## DESCRIPTION OF THE TASK
Output all the data exactly. Pictures do not belong in the copy.

## PROVIDED MATERIAL
*****
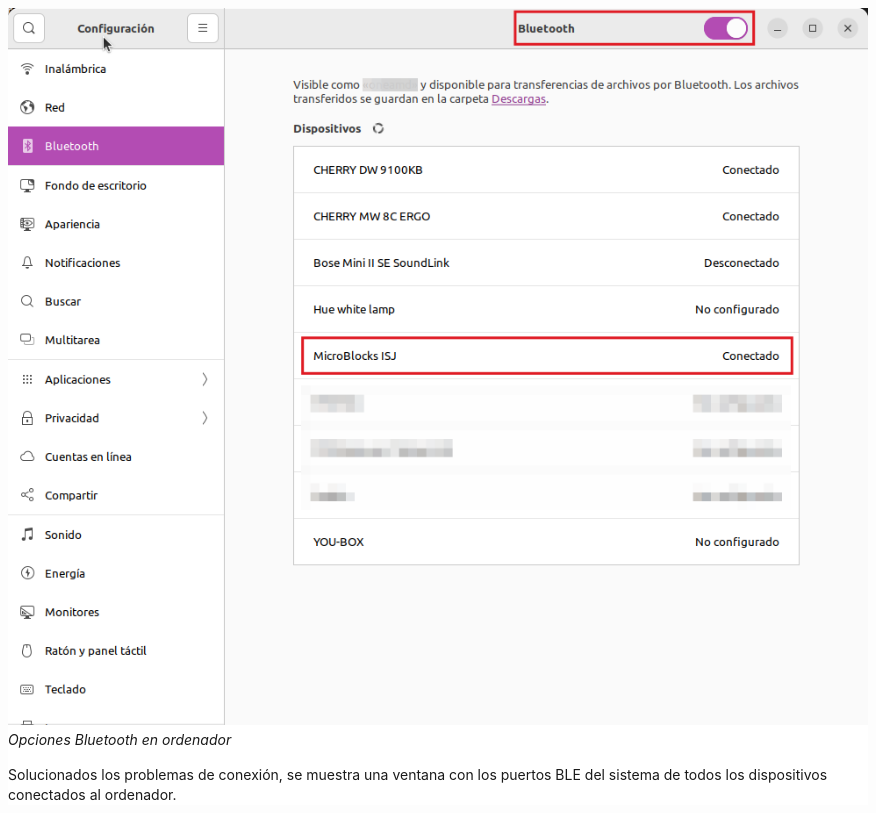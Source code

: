 ![Opciones Bluetooth en ordenador](../img/guias/ublocks/op_bt_pc.png)  
*Opciones Bluetooth en ordenador*

</center>

Solucionados los problemas de conexión, se muestra una ventana con los puertos BLE del sistema de todos los dispositivos conectados al ordenador.

<center>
*****
## RESPONSE TO THIS EXERCISE
Source code

: ![Opciones Bluetooth en ordenador](../img/guias/ublocks/op_bt_pc.png)  
*Opciones Bluetooth en ordenador*

</center>

Solucionados los problemas de conexión, se muestra una ventana con los puertos BLE del sistema de todos los dispositivos conectados al ordenador.

<center>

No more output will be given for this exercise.